O cineasta Kiko Goifman (diretor de “Filmefobia”) seguiu na mesma linha dizendo que o modelo atual da indústria “está fadado ao fracasso”. Depois de lembrar os preconceitos de décadas atrás da “turma que fazia cinema em 35 mm” contra a “turma do vídeo”, Goifman salientou que o cinema continua sendo muito caro e que a produção deveria também se aproximar da internet, com interação e contribuição das pessoas inclusive no desenvolvimento do roteiro.

“Essa turma (de distribuidores) não vai ficar em cima do dinheiro por muito tempo. É preciso dar espaço para o acaso no cinema, fazer de outra forma”.

Público protegido

Filho de Glauber Rocha e conhecido no meio cinematográfico por suas experiências estéticas com cinema digital (a exemplo de “Kynema”), Pedro Paulo Rocha instigou o público a participar mais das produções cinematográficas, tirando o poder central de quem faz e dando espaço para quem, hoje, só assiste.

“O público deve sair da condição estática, a multidão precisa ocupar o espaço e o corpo precisa trabalhar como potência de mudança. Hoje se protege muito o público”. Rocha milita pela descentralização, pelo rompimento das ideias preestabelecidas e pelo hibridismo como força de inovação. A produção dos filmes deve atrair o público e proporcionar questionamentos e interação a todo momento, seja em mostras participativas ou pela internet.

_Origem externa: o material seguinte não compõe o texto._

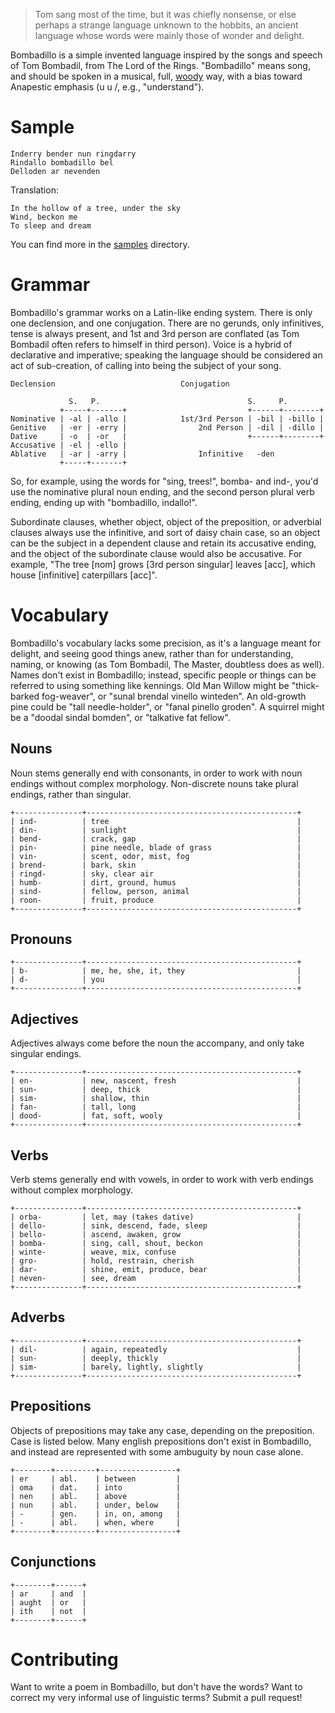 > Tom sang most of the time, but it was chiefly nonsense, or else perhaps a strange language unknown to the hobbits, an ancient language whose words were mainly those of wonder and delight.

Bombadillo is a simple invented language inspired by the songs and speech of Tom Bombadil, from The Lord of the Rings. "Bombadillo" means song, and should be spoken in a musical, full, [woody](http://montypython.50webs.com/scripts/Series_4/23.htm) way, with a bias toward Anapestic emphasis (u u /, e.g., "understand").

# Sample

```
Inderry bender nun ringdarry
Rindallo bombadillo bel
Delloden ar nevenden
```

Translation:

```
In the hollow of a tree, under the sky
Wind, beckon me
To sleep and dream
```

You can find more in the [samples](https://github.com/staab/bombadillo/tree/master/samples) directory.

# Grammar

Bombadillo's grammar works on a Latin-like ending system. There is only one declension, and one conjugation. There are no gerunds, only infinitives, tense is always present, and 1st and 3rd person are conflated (as Tom Bombadil often refers to himself in third person). Voice is a hybrid of declarative and imperative; speaking the language should be considered an act of sub-creation, of calling into being the subject of your song.

```
Declension                            Conjugation

             S.   P.                                 S.     P.
           +-----+-------+                           +------+--------+
Nominative | -al | -allo |            1st/3rd Person | -bil | -billo |
Genitive   | -er | -erry |                2nd Person | -dil | -dillo |
Dative     | -o  | -or   |                           +------+--------+
Accusative | -el | -ello |
Ablative   | -ar | -arry |                Infinitive   -den
           +-----+-------+
```

So, for example, using the words for "sing, trees!", bomba- and ind-, you'd use the nominative plural noun ending, and the second person plural verb ending, ending up with "bombadillo, indallo!".

Subordinate clauses, whether object, object of the preposition, or adverbial clauses always use the infinitive, and sort of daisy chain case, so an object can be the subject in a dependent clause and retain its accusative ending, and the object of the subordinate clause would also be accusative. For example, "The tree [nom] grows [3rd person singular] leaves [acc], which house [infinitive] caterpillars [acc]".

# Vocabulary

Bombadillo's vocabulary lacks some precision, as it's a language meant for delight, and seeing good things anew, rather than for understanding, naming, or knowing (as Tom Bombadil, The Master, doubtless does as well). Names don't exist in Bombadillo; instead, specific people or things can be referred to using something like kennings. Old Man Willow might be "thick-barked fog-weaver", or "sunal brendal vinello winteden". An old-growth pine could be "tall needle-holder", or "fanal pinello groden". A squirrel might be a "doodal sindal bomden", or "talkative fat fellow".

## Nouns

Noun stems generally end with consonants, in order to work with noun endings without complex morphology. Non-discrete nouns take plural endings, rather than singular.

```
+---------------+-----------------------------------------------+
| ind-          | tree                                          |
| din-          | sunlight                                      |
| bend-         | crack, gap                                    |
| pin-          | pine needle, blade of grass                   |
| vin-          | scent, odor, mist, fog                        |
| brend-        | bark, skin                                    |
| ringd-        | sky, clear air                                |
| humb-         | dirt, ground, humus                           |
| sind-         | fellow, person, animal                        |
| roon-         | fruit, produce                                |
+---------------+-----------------------------------------------+
```

## Pronouns

```
+---------------+-----------------------------------------------+
| b-            | me, he, she, it, they                         |
| d-            | you                                           |
+---------------+-----------------------------------------------+
```

## Adjectives

Adjectives always come before the noun the accompany, and only take singular endings.

```
+---------------+-----------------------------------------------+
| en-           | new, nascent, fresh                           |
| sun-          | deep, thick                                   |
| sim-          | shallow, thin                                 |
| fan-          | tall, long                                    |
| dood-         | fat, soft, wooly                              |
+---------------+-----------------------------------------------+
```

## Verbs

Verb stems generally end with vowels, in order to work with verb endings without complex morphology.

```
+---------------+-----------------------------------------------+
| orba-         | let, may (takes dative)                       |
| dello-        | sink, descend, fade, sleep                    |
| bello-        | ascend, awaken, grow                          |
| bomba-        | sing, call, shout, beckon                     |
| winte-        | weave, mix, confuse                           |
| gro-          | hold, restrain, cherish                       |
| dar-          | shine, emit, produce, bear                    |
| neven-        | see, dream                                    |
+---------------+-----------------------------------------------+
```

## Adverbs

```
+---------------+-----------------------------------------------+
| dil-          | again, repeatedly                             |
| sun-          | deeply, thickly                               |
| sim-          | barely, lightly, slightly                     |
+---------------+-----------------------------------------------+
```

## Prepositions

Objects of prepositions may take any case, depending on the preposition. Case is listed below. Many english prepositions don't exist in Bombadillo, and instead are represented with some ambuguity by noun case alone.

```
+--------+---------+-----------------+
| er     | abl.    | between         |
| oma    | dat.    | into            |
| nen    | abl.    | above           |
| nun    | abl.    | under, below    |
| -      | gen.    | in, on, among   |
| -      | abl.    | when, where     |
+--------+---------+-----------------+
```

## Conjunctions

```
+--------+------+
| ar     | and  |
| aught  | or   |
| ith    | not  |
+--------+------+
```

# Contributing

Want to write a poem in Bombadillo, but don't have the words? Want to correct my very informal use of linguistic terms? Submit a pull request!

Tripé diretor-produtor-distribuidor

Professora, vice-reitora da Universidad Pompeu Fabra, de Barcelona, e co-diretora do Digital Barcelona Film Festival (DiBa), a espanhola Montserrat Martí apresentou sua experiência principalmente com esse festival que, além de trazer filmes prontos para mostras, dá espaço para a criação de curtas-metragens e videoclipes num período de 72 horas durante o evento. “Acreditamos num espectador ativo, fazendo algo”.

Para a mesa que enfatizou a morte da grande indústria, ela contribuiu falando da crise econômica mundial. “A crise não é do cinema, é da indústria. O cinema está mais vivo do que nunca, mas o tripé diretor-produtor-distribuidor, esse sim, está em crise”.

Sobre o risco da pirataria ou da banalização da atividade por causa das técnicas digitais, ela disse não acreditar que qualquer um comece a fazer cinema só porque tem essa possibilidade. Mas que a tecnologia possibilita que tudo isso fique muito mais próximo de quem quer produzir. “Todos temos computadores em casa e nem por isso nos tornamos escritores de ficção”, ironizou.

“As pessoas não querem ficar passivas. Assim como o cinema mudo passou a ser falado e o preto e branco mudou para o colorido, o cinema precisa se reinventar. Esse é o futuro”.